▶ _EXERCISE INPUT_

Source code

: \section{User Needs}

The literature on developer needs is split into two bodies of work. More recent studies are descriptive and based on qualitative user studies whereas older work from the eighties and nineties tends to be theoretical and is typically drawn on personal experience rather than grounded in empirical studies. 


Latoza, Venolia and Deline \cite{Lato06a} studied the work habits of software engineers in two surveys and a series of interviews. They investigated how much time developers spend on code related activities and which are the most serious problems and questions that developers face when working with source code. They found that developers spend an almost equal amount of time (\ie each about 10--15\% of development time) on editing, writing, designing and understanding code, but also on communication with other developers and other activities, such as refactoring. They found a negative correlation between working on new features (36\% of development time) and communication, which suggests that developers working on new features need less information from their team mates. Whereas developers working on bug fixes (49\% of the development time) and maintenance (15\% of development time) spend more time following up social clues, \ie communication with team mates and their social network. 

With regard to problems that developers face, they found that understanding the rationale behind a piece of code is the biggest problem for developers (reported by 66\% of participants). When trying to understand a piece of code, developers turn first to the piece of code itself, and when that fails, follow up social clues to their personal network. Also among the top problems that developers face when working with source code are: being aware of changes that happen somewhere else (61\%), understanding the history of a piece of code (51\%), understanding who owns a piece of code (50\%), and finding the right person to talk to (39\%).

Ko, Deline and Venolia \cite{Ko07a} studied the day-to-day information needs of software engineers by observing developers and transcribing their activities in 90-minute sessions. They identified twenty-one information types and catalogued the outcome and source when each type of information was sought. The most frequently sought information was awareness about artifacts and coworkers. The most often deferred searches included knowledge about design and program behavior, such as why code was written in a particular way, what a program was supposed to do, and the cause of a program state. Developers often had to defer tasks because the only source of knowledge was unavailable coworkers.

--

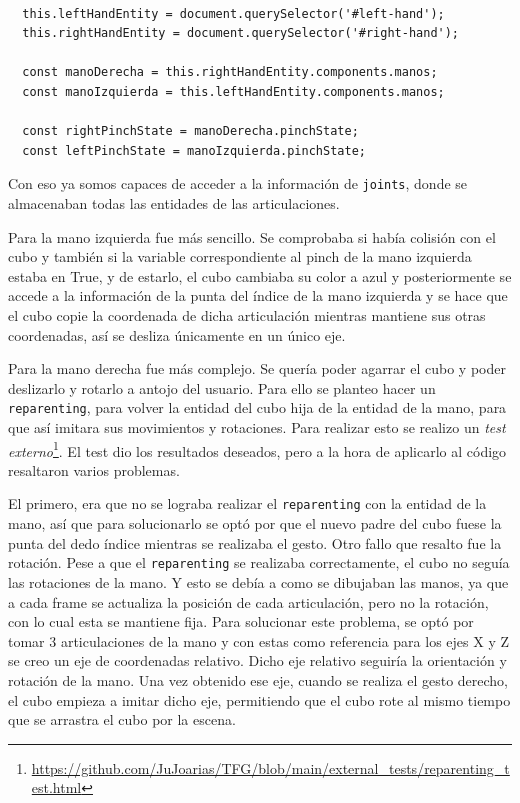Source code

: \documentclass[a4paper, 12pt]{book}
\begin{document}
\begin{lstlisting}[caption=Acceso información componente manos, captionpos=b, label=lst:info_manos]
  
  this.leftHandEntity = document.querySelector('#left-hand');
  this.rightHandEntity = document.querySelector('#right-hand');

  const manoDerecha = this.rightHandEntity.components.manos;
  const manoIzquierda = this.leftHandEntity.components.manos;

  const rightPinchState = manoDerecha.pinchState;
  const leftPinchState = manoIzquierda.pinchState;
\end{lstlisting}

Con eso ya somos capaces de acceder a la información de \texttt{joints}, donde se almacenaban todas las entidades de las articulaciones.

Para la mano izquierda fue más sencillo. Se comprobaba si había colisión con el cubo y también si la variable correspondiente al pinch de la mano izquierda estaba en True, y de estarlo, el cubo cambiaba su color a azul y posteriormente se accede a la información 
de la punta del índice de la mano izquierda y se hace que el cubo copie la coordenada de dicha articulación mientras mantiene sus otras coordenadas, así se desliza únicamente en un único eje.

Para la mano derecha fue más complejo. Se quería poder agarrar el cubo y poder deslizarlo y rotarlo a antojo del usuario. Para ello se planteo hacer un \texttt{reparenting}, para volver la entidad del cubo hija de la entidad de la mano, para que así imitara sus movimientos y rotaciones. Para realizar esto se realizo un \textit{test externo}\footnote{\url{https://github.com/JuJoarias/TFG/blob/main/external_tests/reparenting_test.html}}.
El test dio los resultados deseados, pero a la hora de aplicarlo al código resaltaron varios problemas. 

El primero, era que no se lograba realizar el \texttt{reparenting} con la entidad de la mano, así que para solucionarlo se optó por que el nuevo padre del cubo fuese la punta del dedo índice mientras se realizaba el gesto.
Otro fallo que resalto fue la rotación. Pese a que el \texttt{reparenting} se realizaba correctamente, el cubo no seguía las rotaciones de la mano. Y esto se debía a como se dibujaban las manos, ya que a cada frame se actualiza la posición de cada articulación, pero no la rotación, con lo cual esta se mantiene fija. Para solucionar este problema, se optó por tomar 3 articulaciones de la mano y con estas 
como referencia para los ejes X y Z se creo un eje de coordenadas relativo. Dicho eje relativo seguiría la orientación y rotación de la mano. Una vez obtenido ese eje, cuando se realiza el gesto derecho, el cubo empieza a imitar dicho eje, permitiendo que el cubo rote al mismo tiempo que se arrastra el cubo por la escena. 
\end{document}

▶ _WORK TASK_
In the listing above, find the line holding "Para la mano izquierda" and the line holding "El test dio", then output those two lines and every line between them exactly.

▶ _EXERCISE OUTPUT_
Para la mano izquierda fue más sencillo. Se comprobaba si había colisión con el cubo y también si la variable correspondiente al pinch de la mano izquierda estaba en True, y de estarlo, el cubo cambiaba su color a azul y posteriormente se accede a la información 
de la punta del índice de la mano izquierda y se hace que el cubo copie la coordenada de dicha articulación mientras mantiene sus otras coordenadas, así se desliza únicamente en un único eje.

Para la mano derecha fue más complejo. Se quería poder agarrar el cubo y poder deslizarlo y rotarlo a antojo del usuario. Para ello se planteo hacer un \texttt{reparenting}, para volver la entidad del cubo hija de la entidad de la mano, para que así imitara sus movimientos y rotaciones. Para realizar esto se realizo un \textit{test externo}\footnote{\url{https://github.com/JuJoarias/TFG/blob/main/external_tests/reparenting_test.html}}.
El test dio los resultados deseados, pero a la hora de aplicarlo al código resaltaron varios problemas. 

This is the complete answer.